[Dataset records]:
_ _ _ _

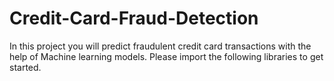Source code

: # Credit-Card-Fraud-Detection

In this project you will predict fraudulent credit card transactions with the help of Machine learning models. Please import the following libraries to get started.
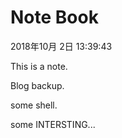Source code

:# Note Book

2018年10月 2日 13:39:43

This is a note.  

Blog backup.  

some shell.  

some INTERSTING...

_ _ _ _

All records above are to be repeated exactly, with the images left out.

Source code

: # Credit-Card-Fraud-Detection

In this project you will predict fraudulent credit card transactions with the help of Machine learning models. Please import the following libraries to get started.
Source code

:# Note Book

2018年10月 2日 13:39:43

This is a note.  

Blog backup.  

some shell.  

some INTERSTING...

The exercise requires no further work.